◆ Assignment: Read the data, and whenever a line holds the word "examples", report that line.

+ + + +

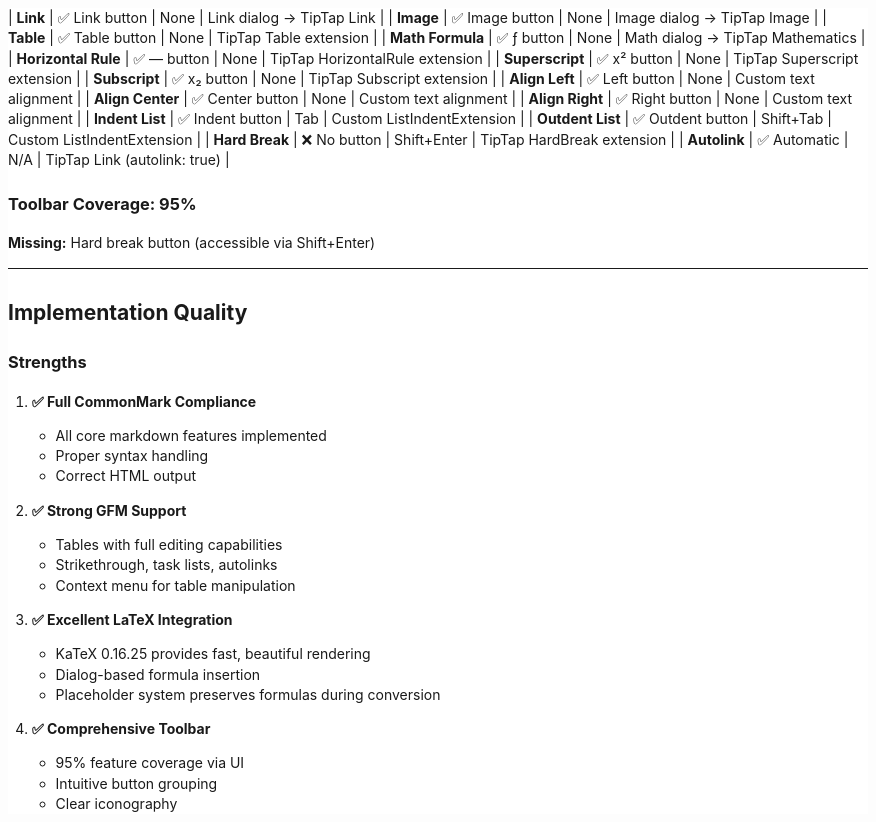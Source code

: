 | **Link** | ✅ Link button | None | Link dialog → TipTap Link |
| **Image** | ✅ Image button | None | Image dialog → TipTap Image |
| **Table** | ✅ Table button | None | TipTap Table extension |
| **Math Formula** | ✅ ƒ button | None | Math dialog → TipTap Mathematics |
| **Horizontal Rule** | ✅ — button | None | TipTap HorizontalRule extension |
| **Superscript** | ✅ x² button | None | TipTap Superscript extension |
| **Subscript** | ✅ x₂ button | None | TipTap Subscript extension |
| **Align Left** | ✅ Left button | None | Custom text alignment |
| **Align Center** | ✅ Center button | None | Custom text alignment |
| **Align Right** | ✅ Right button | None | Custom text alignment |
| **Indent List** | ✅ Indent button | Tab | Custom ListIndentExtension |
| **Outdent List** | ✅ Outdent button | Shift+Tab | Custom ListIndentExtension |
| **Hard Break** | ❌ No button | Shift+Enter | TipTap HardBreak extension |
| **Autolink** | ✅ Automatic | N/A | TipTap Link (autolink: true) |

### Toolbar Coverage: 95%

**Missing:** Hard break button (accessible via Shift+Enter)

---

## Implementation Quality

### Strengths

1. **✅ Full CommonMark Compliance**
   - All core markdown features implemented
   - Proper syntax handling
   - Correct HTML output

2. **✅ Strong GFM Support**
   - Tables with full editing capabilities
   - Strikethrough, task lists, autolinks
   - Context menu for table manipulation

3. **✅ Excellent LaTeX Integration**
   - KaTeX 0.16.25 provides fast, beautiful rendering
   - Dialog-based formula insertion
   - Placeholder system preserves formulas during conversion

4. **✅ Comprehensive Toolbar**
   - 95% feature coverage via UI
   - Intuitive button grouping
   - Clear iconography
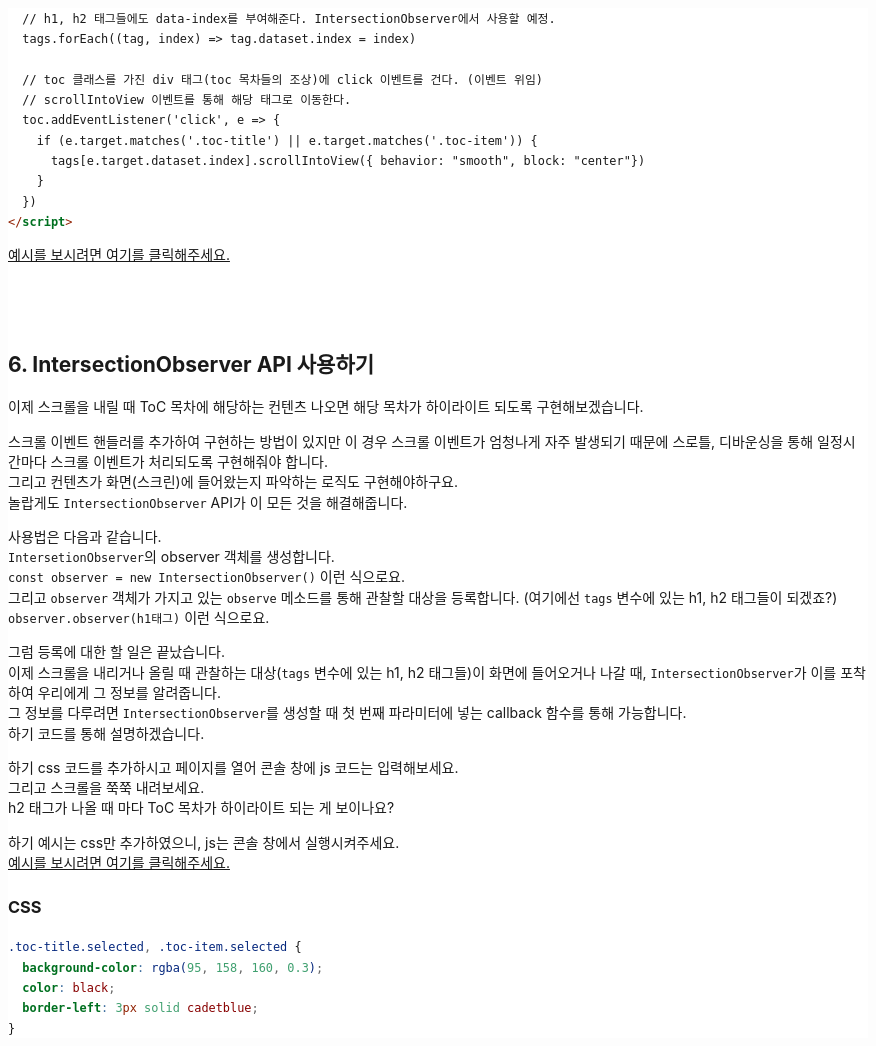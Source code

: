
 ```html
  // h1, h2 태그들에도 data-index를 부여해준다. IntersectionObserver에서 사용할 예정.
  tags.forEach((tag, index) => tag.dataset.index = index)

  // toc 클래스를 가진 div 태그(toc 목차들의 조상)에 click 이벤트를 건다. (이벤트 위임)
  // scrollIntoView 이벤트를 통해 해당 태그로 이동한다.
  toc.addEventListener('click', e => {
    if (e.target.matches('.toc-title') || e.target.matches('.toc-item')) {
      tags[e.target.dataset.index].scrollIntoView({ behavior: "smooth", block: "center"})
    }
  })
</script>
```

<a href="http://wookshin.github.io/examples/toc/example4" target="_blank">예시를 보시려면 여기를 클릭해주세요.</a>

<br/><br/>

## 6. IntersectionObserver API 사용하기

이제 스크롤을 내릴 때 ToC 목차에 해당하는 컨텐츠 나오면 해당 목차가 하이라이트 되도록 구현해보겠습니다.  

스크롤 이벤트 핸들러를 추가하여 구현하는 방법이 있지만 이 경우 스크롤 이벤트가 엄청나게 자주 발생되기 때문에 스로틀, 디바운싱을 통해 일정시간마다 스크롤 이벤트가 처리되도록 구현해줘야 합니다.  
그리고 컨텐츠가 화면(스크린)에 들어왔는지 파악하는 로직도 구현해야하구요.  
놀랍게도 `IntersectionObserver` API가 이 모든 것을 해결해줍니다.

사용법은 다음과 같습니다.  
`IntersetionObserver`의 observer 객체를 생성합니다.  
`const observer = new IntersectionObserver()` 이런 식으로요.  
그리고 `observer` 객체가 가지고 있는 `observe` 메소드를 통해 관찰할 대상을 등록합니다. (여기에선 `tags` 변수에 있는 h1, h2 태그들이 되겠죠?)  
`observer.observer(h1태그)` 이런 식으로요.  

그럼 등록에 대한 할 일은 끝났습니다.  
이제 스크롤을 내리거나 올릴 때 관찰하는 대상(`tags` 변수에 있는 h1, h2 태그들)이 화면에 들어오거나 나갈 때, `IntersectionObserver`가 이를 포착하여 우리에게 그 정보를 알려줍니다.  
그 정보를 다루려면 `IntersectionObserver`를 생성할 때 첫 번째 파라미터에 넣는 callback 함수를 통해 가능합니다.  
하기 코드를 통해 설명하겠습니다.  

하기 css 코드를 추가하시고 페이지를 열어 콘솔 창에 js 코드는 입력해보세요.  
그리고 스크롤을 쭉쭉 내려보세요.  
h2 태그가 나올 때 마다 ToC 목차가 하이라이트 되는 게 보이나요? 

하기 예시는 css만 추가하였으니, js는 콘솔 창에서 실행시켜주세요.  
<a href="http://wookshin.github.io/examples/toc/example5" target="_blank">예시를 보시려면 여기를 클릭해주세요.</a>  

### CSS
```css
.toc-title.selected, .toc-item.selected {
  background-color: rgba(95, 158, 160, 0.3);
  color: black;
  border-left: 3px solid cadetblue;
}
```
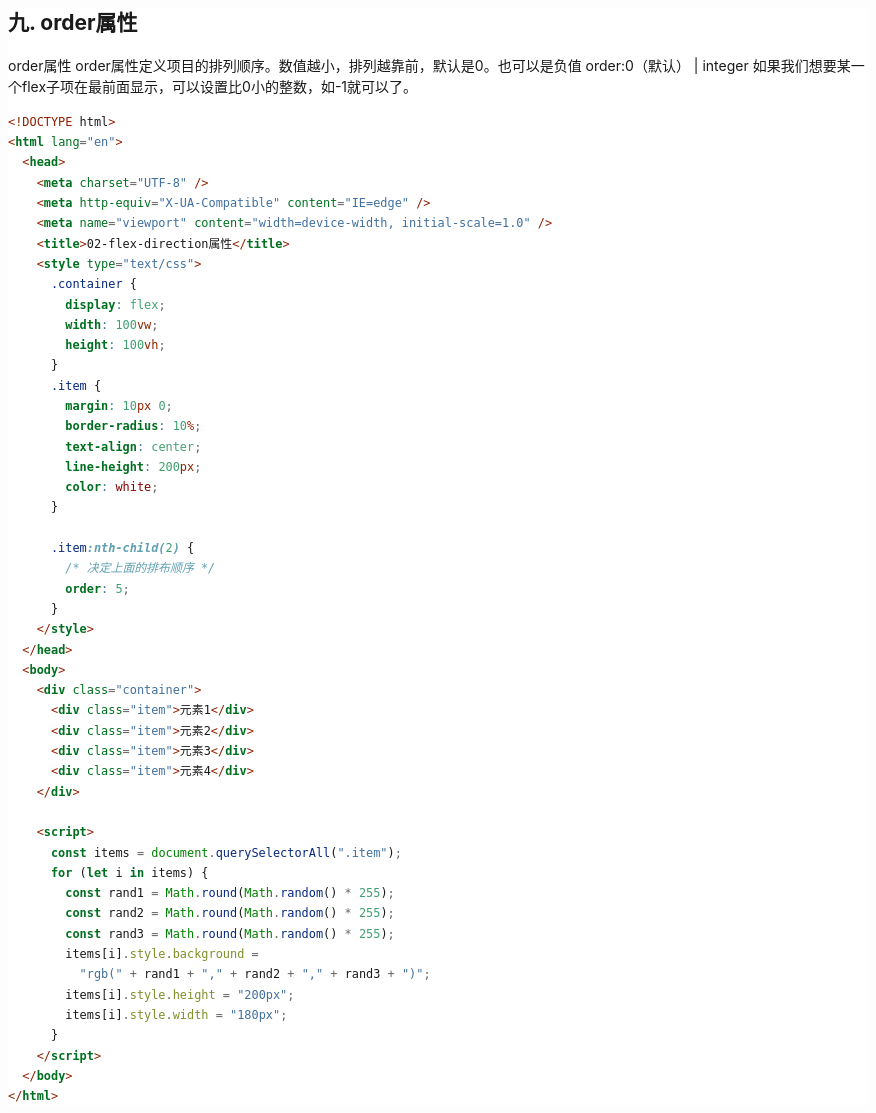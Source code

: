 
## 九. order属性

order属性
order属性定义项目的排列顺序。数值越小，排列越靠前，默认是0。也可以是负值
order:0（默认） | integer
如果我们想要某一个flex子项在最前面显示，可以设置比0小的整数，如-1就可以了。

```html
<!DOCTYPE html>
<html lang="en">
  <head>
    <meta charset="UTF-8" />
    <meta http-equiv="X-UA-Compatible" content="IE=edge" />
    <meta name="viewport" content="width=device-width, initial-scale=1.0" />
    <title>02-flex-direction属性</title>
    <style type="text/css">
      .container {
        display: flex;
        width: 100vw;
        height: 100vh;
      }
      .item {
        margin: 10px 0;
        border-radius: 10%;
        text-align: center;
        line-height: 200px;
        color: white;
      }

      .item:nth-child(2) {
        /* 决定上面的排布顺序 */
        order: 5;
      }
    </style>
  </head>
  <body>
    <div class="container">
      <div class="item">元素1</div>
      <div class="item">元素2</div>
      <div class="item">元素3</div>
      <div class="item">元素4</div>
    </div>

    <script>
      const items = document.querySelectorAll(".item");
      for (let i in items) {
        const rand1 = Math.round(Math.random() * 255);
        const rand2 = Math.round(Math.random() * 255);
        const rand3 = Math.round(Math.random() * 255);
        items[i].style.background =
          "rgb(" + rand1 + "," + rand2 + "," + rand3 + ")";
        items[i].style.height = "200px";
        items[i].style.width = "180px";
      }
    </script>
  </body>
</html>

```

+ + + +

◆ Output of the task:
<a href="http://wookshin.github.io/examples/toc/example4" target="_blank">예시를 보시려면 여기를 클릭해주세요.</a>
<a href="http://wookshin.github.io/examples/toc/example5" target="_blank">예시를 보시려면 여기를 클릭해주세요.</a>  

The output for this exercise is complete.